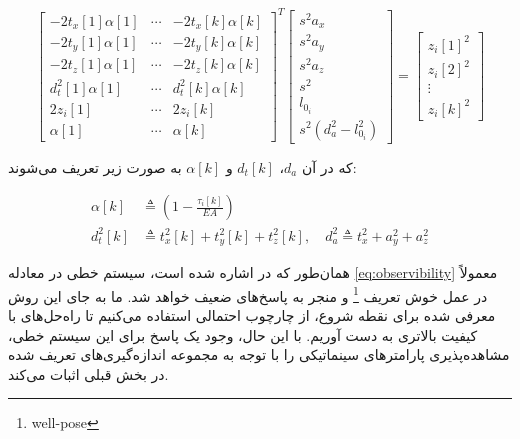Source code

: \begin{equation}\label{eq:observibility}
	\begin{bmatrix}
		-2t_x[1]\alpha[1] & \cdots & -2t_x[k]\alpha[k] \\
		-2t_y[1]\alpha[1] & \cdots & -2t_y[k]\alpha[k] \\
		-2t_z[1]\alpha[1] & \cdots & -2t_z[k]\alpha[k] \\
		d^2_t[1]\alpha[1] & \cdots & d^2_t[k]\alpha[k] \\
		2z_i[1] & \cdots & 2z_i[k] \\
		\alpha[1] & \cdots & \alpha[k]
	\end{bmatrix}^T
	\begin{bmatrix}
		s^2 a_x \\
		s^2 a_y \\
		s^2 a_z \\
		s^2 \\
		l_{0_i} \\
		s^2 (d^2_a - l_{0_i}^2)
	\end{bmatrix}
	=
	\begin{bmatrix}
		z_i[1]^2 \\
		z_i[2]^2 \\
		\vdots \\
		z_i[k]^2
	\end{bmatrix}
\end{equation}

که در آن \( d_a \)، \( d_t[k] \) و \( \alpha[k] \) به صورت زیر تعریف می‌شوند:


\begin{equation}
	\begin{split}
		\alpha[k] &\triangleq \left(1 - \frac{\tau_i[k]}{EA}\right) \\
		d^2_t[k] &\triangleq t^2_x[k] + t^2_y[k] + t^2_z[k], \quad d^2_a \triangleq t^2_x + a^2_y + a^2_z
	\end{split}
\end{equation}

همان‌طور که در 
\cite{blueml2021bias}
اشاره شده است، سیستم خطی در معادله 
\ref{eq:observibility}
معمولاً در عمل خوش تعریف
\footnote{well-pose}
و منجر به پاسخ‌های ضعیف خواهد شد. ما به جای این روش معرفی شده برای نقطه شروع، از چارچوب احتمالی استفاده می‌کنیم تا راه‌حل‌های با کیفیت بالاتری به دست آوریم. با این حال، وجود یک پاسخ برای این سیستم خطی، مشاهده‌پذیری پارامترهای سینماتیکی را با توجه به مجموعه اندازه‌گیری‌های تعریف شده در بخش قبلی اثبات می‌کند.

---

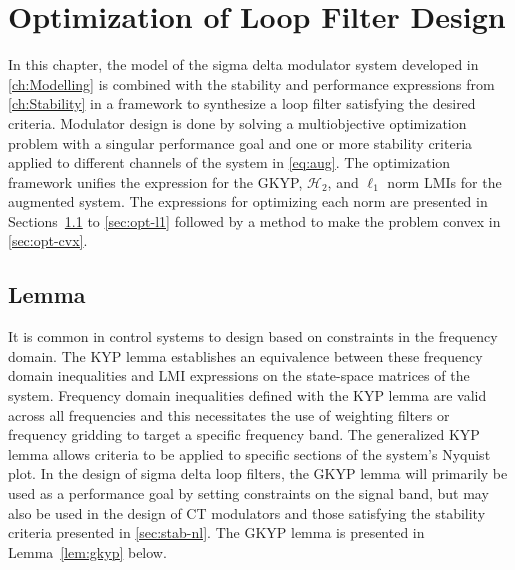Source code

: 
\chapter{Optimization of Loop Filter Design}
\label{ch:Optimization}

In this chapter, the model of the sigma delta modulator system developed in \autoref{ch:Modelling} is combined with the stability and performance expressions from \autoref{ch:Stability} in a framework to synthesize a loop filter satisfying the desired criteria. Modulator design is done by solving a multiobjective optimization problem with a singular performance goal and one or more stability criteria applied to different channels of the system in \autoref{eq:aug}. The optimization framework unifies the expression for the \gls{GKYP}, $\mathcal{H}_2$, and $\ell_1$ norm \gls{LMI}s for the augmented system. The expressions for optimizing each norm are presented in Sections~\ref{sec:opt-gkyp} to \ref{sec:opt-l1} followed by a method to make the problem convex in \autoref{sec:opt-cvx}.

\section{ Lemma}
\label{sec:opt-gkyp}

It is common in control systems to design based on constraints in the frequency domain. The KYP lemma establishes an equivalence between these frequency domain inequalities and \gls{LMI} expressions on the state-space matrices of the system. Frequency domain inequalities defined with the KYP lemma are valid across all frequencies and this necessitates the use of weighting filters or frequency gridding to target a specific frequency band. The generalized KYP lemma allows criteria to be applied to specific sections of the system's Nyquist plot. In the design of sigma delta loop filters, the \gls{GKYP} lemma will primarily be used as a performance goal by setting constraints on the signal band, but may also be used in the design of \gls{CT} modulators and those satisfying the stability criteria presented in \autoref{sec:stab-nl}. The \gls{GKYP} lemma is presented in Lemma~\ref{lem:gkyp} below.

==

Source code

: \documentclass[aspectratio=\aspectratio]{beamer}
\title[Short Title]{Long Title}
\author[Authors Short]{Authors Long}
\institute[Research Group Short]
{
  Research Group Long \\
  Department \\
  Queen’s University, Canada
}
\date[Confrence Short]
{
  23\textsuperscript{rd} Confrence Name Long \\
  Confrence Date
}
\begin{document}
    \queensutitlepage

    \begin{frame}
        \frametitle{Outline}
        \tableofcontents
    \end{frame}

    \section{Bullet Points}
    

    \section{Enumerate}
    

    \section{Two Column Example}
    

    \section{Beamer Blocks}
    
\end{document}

_Problem description_
Every line of the listing that includes the word "system" belongs in the answer.

_Task output_
In this chapter, the model of the sigma delta modulator system developed in \autoref{ch:Modelling} is combined with the stability and performance expressions from \autoref{ch:Stability} in a framework to synthesize a loop filter satisfying the desired criteria. Modulator design is done by solving a multiobjective optimization problem with a singular performance goal and one or more stability criteria applied to different channels of the system in \autoref{eq:aug}. The optimization framework unifies the expression for the \gls{GKYP}, $\mathcal{H}_2$, and $\ell_1$ norm \gls{LMI}s for the augmented system. The expressions for optimizing each norm are presented in Sections~\ref{sec:opt-gkyp} to \ref{sec:opt-l1} followed by a method to make the problem convex in \autoref{sec:opt-cvx}.
It is common in control systems to design based on constraints in the frequency domain. The KYP lemma establishes an equivalence between these frequency domain inequalities and \gls{LMI} expressions on the state-space matrices of the system. Frequency domain inequalities defined with the KYP lemma are valid across all frequencies and this necessitates the use of weighting filters or frequency gridding to target a specific frequency band. The generalized KYP lemma allows criteria to be applied to specific sections of the system's Nyquist plot. In the design of sigma delta loop filters, the \gls{GKYP} lemma will primarily be used as a performance goal by setting constraints on the signal band, but may also be used in the design of \gls{CT} modulators and those satisfying the stability criteria presented in \autoref{sec:stab-nl}. The \gls{GKYP} lemma is presented in Lemma~\ref{lem:gkyp} below.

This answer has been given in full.